◆ Instructions to follow
Return the lines below exactly as they appear, please, starting with the first and ending with the one that contains "in testo semplice.".

◆ Extracted records
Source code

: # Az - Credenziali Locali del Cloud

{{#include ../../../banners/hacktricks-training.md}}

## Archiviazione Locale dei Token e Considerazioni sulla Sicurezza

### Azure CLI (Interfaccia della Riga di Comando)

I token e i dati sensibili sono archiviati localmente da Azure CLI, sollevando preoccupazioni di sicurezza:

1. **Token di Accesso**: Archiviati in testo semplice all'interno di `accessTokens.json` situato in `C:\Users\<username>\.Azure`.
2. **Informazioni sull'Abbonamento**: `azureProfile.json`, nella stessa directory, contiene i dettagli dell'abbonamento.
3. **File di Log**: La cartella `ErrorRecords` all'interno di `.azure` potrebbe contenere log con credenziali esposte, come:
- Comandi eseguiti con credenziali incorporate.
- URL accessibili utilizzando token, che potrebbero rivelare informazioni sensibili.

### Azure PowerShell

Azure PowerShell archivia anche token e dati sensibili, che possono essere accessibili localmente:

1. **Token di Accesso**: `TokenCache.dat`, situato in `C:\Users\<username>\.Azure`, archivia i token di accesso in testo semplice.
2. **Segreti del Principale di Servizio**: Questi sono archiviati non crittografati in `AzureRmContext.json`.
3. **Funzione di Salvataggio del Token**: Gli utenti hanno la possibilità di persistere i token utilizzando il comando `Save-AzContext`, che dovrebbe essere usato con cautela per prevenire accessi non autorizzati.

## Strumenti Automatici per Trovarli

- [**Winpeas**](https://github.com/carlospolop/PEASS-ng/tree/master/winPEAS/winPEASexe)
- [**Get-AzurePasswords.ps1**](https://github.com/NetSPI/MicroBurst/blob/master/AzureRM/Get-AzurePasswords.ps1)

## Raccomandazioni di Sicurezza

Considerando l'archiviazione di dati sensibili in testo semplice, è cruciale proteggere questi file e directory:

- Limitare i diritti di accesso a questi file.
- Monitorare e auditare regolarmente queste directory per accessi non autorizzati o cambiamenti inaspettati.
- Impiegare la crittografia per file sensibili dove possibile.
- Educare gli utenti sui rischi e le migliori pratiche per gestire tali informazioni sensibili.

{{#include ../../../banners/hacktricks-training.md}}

◆ Response to the task
Source code

: # Az - Credenziali Locali del Cloud

{{#include ../../../banners/hacktricks-training.md}}

## Archiviazione Locale dei Token e Considerazioni sulla Sicurezza

### Azure CLI (Interfaccia della Riga di Comando)

I token e i dati sensibili sono archiviati localmente da Azure CLI, sollevando preoccupazioni di sicurezza:

1. **Token di Accesso**: Archiviati in testo semplice all'interno di `accessTokens.json` situato in `C:\Users\<username>\.Azure`.
2. **Informazioni sull'Abbonamento**: `azureProfile.json`, nella stessa directory, contiene i dettagli dell'abbonamento.
3. **File di Log**: La cartella `ErrorRecords` all'interno di `.azure` potrebbe contenere log con credenziali esposte, come:
- Comandi eseguiti con credenziali incorporate.
- URL accessibili utilizzando token, che potrebbero rivelare informazioni sensibili.

### Azure PowerShell

Azure PowerShell archivia anche token e dati sensibili, che possono essere accessibili localmente:

1. **Token di Accesso**: `TokenCache.dat`, situato in `C:\Users\<username>\.Azure`, archivia i token di accesso in testo semplice.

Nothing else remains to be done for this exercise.